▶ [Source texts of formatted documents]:
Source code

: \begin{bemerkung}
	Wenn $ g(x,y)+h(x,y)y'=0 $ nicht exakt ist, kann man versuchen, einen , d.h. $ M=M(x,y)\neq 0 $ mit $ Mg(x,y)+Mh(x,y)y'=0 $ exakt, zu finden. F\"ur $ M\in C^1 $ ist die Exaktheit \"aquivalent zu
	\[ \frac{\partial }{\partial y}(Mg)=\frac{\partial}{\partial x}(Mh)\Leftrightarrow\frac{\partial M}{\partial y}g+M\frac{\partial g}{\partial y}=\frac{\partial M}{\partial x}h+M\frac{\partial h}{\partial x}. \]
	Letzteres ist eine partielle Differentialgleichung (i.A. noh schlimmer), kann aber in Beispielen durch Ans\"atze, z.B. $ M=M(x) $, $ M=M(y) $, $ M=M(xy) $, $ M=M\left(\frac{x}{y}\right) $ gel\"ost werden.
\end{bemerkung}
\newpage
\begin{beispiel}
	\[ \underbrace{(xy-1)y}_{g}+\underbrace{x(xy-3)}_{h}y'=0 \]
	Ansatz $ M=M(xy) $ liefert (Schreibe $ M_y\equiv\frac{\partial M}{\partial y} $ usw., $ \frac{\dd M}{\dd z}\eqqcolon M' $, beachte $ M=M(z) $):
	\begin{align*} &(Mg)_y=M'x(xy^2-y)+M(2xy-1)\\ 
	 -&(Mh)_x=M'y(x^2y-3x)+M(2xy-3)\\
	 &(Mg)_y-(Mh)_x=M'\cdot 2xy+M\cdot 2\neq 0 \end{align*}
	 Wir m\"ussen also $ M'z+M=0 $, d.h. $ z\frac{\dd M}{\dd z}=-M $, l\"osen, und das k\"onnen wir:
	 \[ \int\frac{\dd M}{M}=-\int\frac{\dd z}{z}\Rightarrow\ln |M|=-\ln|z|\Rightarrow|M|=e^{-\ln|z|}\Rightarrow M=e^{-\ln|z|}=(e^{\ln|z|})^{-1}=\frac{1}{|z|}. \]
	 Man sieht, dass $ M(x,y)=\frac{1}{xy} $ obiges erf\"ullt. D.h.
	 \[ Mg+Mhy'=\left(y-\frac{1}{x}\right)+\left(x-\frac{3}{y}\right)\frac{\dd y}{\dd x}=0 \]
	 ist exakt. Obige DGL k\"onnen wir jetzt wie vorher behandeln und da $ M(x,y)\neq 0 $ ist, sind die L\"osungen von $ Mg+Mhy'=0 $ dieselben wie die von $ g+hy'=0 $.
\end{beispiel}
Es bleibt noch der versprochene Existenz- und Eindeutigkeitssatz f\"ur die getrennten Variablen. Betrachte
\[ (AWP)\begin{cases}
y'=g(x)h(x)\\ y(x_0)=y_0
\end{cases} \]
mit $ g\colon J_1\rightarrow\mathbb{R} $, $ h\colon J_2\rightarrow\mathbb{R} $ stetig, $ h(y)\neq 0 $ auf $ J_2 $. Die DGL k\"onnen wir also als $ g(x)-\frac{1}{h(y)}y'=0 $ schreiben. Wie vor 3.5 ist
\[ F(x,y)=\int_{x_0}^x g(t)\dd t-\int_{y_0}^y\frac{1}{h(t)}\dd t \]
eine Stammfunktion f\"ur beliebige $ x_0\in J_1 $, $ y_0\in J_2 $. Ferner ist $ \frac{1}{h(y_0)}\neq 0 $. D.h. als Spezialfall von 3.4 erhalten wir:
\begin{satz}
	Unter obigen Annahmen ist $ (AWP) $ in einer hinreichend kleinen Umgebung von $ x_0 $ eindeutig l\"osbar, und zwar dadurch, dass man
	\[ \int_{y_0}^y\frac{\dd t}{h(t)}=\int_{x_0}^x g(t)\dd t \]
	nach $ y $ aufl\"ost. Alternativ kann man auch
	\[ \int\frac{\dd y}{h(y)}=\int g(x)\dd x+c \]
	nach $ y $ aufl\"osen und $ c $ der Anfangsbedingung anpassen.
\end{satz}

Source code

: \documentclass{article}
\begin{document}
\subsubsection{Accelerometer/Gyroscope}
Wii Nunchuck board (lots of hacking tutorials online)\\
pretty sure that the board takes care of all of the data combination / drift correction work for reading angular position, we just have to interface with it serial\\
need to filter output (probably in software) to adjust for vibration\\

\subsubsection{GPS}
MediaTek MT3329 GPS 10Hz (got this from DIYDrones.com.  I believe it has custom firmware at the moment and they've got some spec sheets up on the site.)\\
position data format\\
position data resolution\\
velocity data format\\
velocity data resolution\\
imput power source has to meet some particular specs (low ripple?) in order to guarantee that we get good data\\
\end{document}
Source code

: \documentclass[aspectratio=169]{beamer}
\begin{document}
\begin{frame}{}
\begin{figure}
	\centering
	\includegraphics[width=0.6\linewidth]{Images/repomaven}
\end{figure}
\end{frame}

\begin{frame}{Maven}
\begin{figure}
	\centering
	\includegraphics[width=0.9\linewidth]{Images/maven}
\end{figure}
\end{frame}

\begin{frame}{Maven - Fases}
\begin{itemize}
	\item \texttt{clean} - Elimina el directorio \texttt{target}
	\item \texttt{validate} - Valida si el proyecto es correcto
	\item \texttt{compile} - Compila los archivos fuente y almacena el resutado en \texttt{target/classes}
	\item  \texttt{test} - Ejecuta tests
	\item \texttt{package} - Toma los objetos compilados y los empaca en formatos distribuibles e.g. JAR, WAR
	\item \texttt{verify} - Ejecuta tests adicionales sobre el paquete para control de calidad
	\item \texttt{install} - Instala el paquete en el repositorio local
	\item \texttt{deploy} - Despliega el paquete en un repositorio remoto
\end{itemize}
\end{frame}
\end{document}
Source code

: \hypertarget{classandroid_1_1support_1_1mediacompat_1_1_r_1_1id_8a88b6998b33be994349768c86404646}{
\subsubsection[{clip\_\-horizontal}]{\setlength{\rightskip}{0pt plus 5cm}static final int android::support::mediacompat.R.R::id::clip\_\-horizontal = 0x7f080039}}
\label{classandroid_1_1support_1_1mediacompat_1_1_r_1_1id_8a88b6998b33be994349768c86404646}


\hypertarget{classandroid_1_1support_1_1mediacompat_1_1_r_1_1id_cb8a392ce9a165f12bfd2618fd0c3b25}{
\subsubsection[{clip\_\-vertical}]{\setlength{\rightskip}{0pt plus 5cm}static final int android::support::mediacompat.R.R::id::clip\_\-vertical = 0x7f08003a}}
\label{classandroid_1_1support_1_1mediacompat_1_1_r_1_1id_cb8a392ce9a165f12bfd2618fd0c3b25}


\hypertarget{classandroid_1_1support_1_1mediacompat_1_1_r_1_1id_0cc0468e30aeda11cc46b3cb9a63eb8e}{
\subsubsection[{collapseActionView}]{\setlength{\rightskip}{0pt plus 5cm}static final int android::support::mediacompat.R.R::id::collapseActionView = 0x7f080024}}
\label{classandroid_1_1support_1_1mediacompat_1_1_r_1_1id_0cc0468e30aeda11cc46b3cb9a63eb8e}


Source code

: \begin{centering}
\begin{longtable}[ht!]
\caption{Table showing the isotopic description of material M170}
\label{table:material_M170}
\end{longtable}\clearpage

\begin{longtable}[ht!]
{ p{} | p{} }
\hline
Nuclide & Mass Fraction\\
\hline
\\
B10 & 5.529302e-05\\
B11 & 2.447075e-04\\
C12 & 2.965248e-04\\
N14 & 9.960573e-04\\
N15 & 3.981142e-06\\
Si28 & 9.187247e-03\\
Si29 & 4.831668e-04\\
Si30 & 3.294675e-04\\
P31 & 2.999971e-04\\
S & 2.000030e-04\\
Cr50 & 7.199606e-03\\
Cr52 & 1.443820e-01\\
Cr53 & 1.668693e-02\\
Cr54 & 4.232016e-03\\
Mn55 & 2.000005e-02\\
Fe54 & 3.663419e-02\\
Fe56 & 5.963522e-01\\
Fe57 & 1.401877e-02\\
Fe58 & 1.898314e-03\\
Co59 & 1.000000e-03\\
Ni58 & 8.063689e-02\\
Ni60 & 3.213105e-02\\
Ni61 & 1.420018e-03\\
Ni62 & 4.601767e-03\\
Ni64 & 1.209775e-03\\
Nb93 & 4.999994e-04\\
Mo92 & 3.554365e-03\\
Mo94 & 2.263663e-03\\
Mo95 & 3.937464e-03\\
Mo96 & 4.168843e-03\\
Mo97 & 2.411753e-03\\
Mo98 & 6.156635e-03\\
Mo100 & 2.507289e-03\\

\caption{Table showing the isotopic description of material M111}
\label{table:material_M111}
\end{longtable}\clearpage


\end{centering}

* * *

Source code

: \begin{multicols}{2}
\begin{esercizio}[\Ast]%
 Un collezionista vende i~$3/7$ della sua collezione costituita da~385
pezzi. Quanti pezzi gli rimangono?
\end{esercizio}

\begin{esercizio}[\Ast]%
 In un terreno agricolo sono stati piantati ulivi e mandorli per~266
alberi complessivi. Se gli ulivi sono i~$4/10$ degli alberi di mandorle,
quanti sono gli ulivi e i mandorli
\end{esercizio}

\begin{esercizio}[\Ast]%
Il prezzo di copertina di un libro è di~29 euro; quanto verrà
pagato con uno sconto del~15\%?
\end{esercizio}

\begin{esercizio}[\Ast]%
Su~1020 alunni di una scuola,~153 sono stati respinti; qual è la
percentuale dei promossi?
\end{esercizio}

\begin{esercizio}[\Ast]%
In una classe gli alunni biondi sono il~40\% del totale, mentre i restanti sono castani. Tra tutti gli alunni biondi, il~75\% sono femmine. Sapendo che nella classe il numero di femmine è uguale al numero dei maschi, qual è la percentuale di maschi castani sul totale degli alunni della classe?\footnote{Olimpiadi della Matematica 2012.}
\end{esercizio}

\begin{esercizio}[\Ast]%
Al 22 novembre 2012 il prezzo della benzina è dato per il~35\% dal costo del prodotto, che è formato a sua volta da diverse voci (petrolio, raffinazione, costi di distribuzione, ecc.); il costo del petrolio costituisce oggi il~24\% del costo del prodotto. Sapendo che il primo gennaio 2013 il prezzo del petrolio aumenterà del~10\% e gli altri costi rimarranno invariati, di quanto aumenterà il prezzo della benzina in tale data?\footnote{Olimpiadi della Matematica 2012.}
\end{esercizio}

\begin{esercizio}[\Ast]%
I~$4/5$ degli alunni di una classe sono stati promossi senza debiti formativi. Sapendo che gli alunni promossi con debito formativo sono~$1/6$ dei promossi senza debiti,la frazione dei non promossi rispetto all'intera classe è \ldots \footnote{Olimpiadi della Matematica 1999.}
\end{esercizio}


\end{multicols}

...

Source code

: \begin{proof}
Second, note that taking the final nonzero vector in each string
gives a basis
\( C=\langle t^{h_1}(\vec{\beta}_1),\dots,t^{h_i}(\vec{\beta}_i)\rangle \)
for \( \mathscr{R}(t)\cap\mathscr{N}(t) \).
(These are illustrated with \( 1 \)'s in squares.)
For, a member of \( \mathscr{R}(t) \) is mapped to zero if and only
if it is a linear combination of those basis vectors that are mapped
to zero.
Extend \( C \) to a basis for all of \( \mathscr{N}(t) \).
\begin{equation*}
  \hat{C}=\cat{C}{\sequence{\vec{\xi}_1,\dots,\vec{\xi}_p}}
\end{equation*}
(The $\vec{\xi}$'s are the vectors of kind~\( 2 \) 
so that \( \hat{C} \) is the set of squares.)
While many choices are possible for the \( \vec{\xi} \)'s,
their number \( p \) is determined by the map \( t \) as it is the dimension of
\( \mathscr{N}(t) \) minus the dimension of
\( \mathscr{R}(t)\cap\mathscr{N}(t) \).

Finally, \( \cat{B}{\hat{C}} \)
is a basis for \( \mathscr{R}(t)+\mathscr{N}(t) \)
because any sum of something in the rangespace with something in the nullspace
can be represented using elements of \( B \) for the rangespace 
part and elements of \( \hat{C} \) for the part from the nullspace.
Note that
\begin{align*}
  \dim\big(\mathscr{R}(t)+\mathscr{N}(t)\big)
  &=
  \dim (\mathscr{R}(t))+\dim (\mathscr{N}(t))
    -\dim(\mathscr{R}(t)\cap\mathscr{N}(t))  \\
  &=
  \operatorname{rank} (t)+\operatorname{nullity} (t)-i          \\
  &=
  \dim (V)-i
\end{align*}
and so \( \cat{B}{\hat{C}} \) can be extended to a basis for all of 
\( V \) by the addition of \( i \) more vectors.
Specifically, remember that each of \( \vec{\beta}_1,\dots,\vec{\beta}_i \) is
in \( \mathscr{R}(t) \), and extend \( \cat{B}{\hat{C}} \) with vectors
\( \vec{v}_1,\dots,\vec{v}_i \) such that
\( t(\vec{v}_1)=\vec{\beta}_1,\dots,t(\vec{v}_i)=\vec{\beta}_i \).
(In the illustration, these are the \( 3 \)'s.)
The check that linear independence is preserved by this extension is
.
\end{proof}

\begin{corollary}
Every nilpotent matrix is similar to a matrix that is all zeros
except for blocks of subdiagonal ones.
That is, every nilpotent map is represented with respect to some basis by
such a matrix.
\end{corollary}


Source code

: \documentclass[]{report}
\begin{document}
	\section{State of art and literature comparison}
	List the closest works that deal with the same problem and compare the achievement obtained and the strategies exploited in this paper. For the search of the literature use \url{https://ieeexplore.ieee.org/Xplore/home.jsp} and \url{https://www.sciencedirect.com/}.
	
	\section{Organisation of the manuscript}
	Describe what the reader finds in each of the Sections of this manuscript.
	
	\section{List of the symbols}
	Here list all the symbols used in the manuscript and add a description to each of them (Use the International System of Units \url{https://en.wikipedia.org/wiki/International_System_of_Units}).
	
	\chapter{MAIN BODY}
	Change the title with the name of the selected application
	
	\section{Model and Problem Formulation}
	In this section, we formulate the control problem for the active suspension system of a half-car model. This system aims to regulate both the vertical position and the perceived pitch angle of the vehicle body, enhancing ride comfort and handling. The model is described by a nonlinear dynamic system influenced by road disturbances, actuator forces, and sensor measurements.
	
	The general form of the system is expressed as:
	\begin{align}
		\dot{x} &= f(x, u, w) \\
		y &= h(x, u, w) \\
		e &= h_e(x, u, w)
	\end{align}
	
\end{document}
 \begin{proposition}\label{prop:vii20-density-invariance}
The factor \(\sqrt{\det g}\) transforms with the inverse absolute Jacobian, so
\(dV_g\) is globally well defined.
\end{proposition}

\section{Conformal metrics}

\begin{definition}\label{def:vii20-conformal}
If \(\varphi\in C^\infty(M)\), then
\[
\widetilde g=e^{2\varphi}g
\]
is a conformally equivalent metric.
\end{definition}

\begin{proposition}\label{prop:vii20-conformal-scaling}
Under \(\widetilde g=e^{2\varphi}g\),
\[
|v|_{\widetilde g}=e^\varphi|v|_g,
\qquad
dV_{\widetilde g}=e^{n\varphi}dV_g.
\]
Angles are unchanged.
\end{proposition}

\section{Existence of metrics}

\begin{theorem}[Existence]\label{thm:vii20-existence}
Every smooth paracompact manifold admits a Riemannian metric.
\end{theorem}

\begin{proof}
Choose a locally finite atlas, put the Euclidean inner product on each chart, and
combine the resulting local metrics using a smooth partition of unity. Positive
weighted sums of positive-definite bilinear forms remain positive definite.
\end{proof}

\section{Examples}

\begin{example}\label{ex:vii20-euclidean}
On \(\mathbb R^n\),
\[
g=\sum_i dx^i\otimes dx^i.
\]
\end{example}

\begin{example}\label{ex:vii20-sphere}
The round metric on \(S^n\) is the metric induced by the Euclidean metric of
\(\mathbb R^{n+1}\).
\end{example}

▶ [DIRECTIONS]: A single figure is expected: the count of lines in the data above that include the word "theorem".

▶ [WRITTEN REPLY]: 2